Unusual human G6P[6] rotavirus A (RVA) strains have been reported sporadically in Europe and Africa, but how they evolved was not fully understood. The whole genome of a Ghanaian G6P[6] strain designated PML1965 (2012) was analysed to understand how it evolved in Africa and to learn how its G6 VP7 gene was related to that of rotaviruses of human and artiodactyl origin. The genotype constellation of RVA/Human-wt/GHA/PML1965/2012/G6P[6] was G6-P-[6]-I2-R2-C2-M2-A2-N2-T2-E2-H2. It shared sublineages with G6P[6] strains previously detected in Italy and Africa in all genome segments except the VP6 gene of a few Burkinabe and Cameroonian strains and both the VP6 and NSP4 genes of Guinea Bissau strains. The VP7 gene of the G6P[6] strains appeared to derive from those of human G6P[9] strains, and they were distantly related to the VP7 genes of artiodactyl G6 or human G6P[14] strains. The time of the most recent common ancestor of the VP7 sequences of G6P[6] strains was estimated to be the year 1998. The evolutionary rates of the VP7 genes in bovine and human G6 rotaviruses were 6.93 × 10(-4) and 3.42 × 10(-3) nucleotide substitutions site(-1) year(-1), respectively, suggesting an accelerated adaptive process in the new host. The sequences of the remaining 10 genome segments of PML1965 clustered with those of G2 and G8 human rotaviruses detected in Africa possessing the DS-1-like genetic background. In conclusion, PML1965 evolved from G2 or G8 RVA strains with DS-1-like background, acquiring the G6 VP7 gene from a human G6P[9] RVA and not from an artiodactyl G6 RVA strain.

Identification of novel Ghanaian G8P[6] human-bovine reassortant rotavirus strain by next generation sequencing.

Group A rotaviruses (RVAs) are the most important etiological agent of acute gastroenteritis in children <5 years of age worldwide. The monovalent rotavirus vaccine Rotarix was introduced into the national Expanded Programme on Immunization (EPI) in Ghana in May 2012. However, there is a paucity of genetic and phylogenetic data on the complete genomes of human RVAs in circulation pre-vaccine introduction. The common bovine rotavirus VP7 genotype G8 has been sporadically detected in Ghanaian children, usually in combination with the VP4 genotype P[6]. To investigate the genomic constellations and phylogeny of RVA strains in circulation prior to vaccine introduction, the full genomes of two unusual G8P[6] strains, GH018-08 and GH019-08, detected during burden of disease surveillance, were characterized by Illumina MiSeq sequencing.
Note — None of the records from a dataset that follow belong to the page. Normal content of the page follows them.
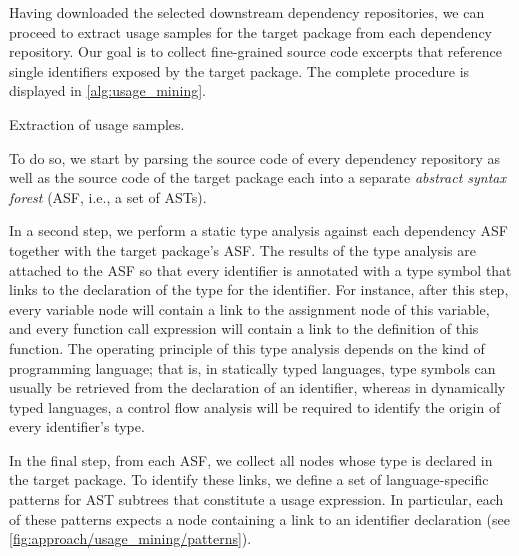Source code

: Having downloaded the selected downstream dependency repositories, we can proceed to extract usage samples for the target package from each dependency repository.
Our goal is to collect fine-grained source code excerpts that reference single identifiers exposed by the target package.
The complete procedure is displayed in \cref{alg:usage_mining}.

\begin{algorithm}[b]
	\caption{Extraction of usage samples.}\label{alg:usage_mining}

	\;
\end{algorithm}

To do so, we start by parsing the source code of every dependency repository as well as the source code of the target package each into a separate \emph{abstract syntax forest} (ASF, i.e., a set of ASTs).

In a second step, we perform a static type analysis against each dependency ASF together with the target package's ASF.
The results of the type analysis are attached to the ASF so that every identifier is annotated with a type symbol that links to the declaration of the type for the identifier.
For instance, after this step, every variable node will contain a link to the assignment node of this variable, and every function call expression will contain a link to the definition of this function.
The operating principle of this type analysis depends on the kind of programming language; that is, in statically typed languages, type symbols can usually be retrieved from the declaration of an identifier, whereas in dynamically typed languages, a control flow analysis will be required to identify the origin of every identifier's type.

In the final step, from each ASF, we collect all nodes whose type is declared in the target package.
To identify these links, we define a set of language-specific patterns for AST subtrees that constitute a usage expression.
In particular, each of these patterns expects a node containing a link to an identifier declaration (see \cref{fig:approach/usage_mining/patterns}).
The Ghanaian isolates, GH018-08 and GH019-08, exhibited the unusual, previously unreported genotype constellation G8-P[6]-I2-R2-C2-M2-A2-N2-T2-E2-H3. Phylogenetic analyses confirmed that 10 out of the 11 genes of GH018-08 and GH019-08 were identical/nearly identical, with significant variation detected only in their VP1 genes, and clearly established the occurrence of multiple independent interspecies transmission and reassortment events between co-circulating bovine/ovine/caprine rotaviruses and human DS-1-like RVA strains. These findings highlight the contribution of reassortment and interspecies transmission events to the high rotavirus diversity in this region of Africa, and justify the need for simultaneous monitoring of animal and human rotavirus strains.